> **YOUR OBJECTIVE**
Run through the records and show each line that includes the string "iptables".

···

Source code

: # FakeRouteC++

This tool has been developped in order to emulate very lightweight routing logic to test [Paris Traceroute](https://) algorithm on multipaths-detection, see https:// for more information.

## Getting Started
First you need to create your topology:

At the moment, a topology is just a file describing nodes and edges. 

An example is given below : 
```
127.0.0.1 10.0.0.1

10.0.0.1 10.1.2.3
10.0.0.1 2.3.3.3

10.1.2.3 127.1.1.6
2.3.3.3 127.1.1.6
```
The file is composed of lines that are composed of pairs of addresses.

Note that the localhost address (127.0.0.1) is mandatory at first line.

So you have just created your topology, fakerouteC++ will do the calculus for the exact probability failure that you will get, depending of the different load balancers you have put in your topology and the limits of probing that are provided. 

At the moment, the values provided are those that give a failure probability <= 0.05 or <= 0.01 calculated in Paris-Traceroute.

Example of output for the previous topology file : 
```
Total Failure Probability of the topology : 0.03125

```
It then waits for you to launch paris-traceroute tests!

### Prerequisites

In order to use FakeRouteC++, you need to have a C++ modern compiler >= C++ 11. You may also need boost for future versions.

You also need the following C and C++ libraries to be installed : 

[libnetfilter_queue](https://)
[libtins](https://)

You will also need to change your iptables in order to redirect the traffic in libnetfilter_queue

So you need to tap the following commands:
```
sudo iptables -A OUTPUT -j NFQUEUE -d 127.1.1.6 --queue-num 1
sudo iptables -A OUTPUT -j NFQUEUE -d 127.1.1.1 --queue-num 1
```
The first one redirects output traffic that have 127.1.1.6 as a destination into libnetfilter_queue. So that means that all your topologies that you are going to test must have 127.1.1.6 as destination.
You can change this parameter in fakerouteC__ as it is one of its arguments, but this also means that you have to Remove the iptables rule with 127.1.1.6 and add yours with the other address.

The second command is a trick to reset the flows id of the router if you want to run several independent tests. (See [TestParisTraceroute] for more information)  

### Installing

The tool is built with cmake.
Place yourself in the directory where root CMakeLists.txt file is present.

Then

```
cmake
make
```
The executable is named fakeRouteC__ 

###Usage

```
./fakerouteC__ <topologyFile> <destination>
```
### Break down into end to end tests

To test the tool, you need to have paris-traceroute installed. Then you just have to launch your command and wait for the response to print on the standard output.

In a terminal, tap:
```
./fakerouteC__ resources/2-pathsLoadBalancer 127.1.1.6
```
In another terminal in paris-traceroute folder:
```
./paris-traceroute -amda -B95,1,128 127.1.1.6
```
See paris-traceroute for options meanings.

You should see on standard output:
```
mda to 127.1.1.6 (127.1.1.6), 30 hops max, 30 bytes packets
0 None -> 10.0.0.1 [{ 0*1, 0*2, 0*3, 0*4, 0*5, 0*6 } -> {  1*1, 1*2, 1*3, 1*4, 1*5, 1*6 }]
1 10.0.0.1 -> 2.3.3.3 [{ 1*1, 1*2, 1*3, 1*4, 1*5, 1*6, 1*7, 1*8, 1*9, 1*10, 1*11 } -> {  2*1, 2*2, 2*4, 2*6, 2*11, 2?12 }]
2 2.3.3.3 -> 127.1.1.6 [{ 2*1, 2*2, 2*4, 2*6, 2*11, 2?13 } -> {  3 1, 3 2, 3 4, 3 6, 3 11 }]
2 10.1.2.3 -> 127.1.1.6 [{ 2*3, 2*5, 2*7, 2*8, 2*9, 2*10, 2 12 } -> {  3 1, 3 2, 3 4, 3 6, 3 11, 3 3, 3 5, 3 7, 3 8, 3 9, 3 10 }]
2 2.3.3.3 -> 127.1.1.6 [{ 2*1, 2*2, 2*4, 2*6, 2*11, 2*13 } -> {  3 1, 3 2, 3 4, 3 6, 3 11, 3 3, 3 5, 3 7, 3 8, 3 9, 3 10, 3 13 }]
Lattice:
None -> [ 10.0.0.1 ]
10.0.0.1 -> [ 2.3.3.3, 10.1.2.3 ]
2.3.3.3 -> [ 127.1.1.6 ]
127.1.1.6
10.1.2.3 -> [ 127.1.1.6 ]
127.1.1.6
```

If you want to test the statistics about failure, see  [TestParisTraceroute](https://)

···

> **REPLY TO THE EXERCISE**
You will also need to change your iptables in order to redirect the traffic in libnetfilter_queue
sudo iptables -A OUTPUT -j NFQUEUE -d 127.1.1.6 --queue-num 1
sudo iptables -A OUTPUT -j NFQUEUE -d 127.1.1.1 --queue-num 1
You can change this parameter in fakerouteC__ as it is one of its arguments, but this also means that you have to Remove the iptables rule with 127.1.1.6 and add yours with the other address.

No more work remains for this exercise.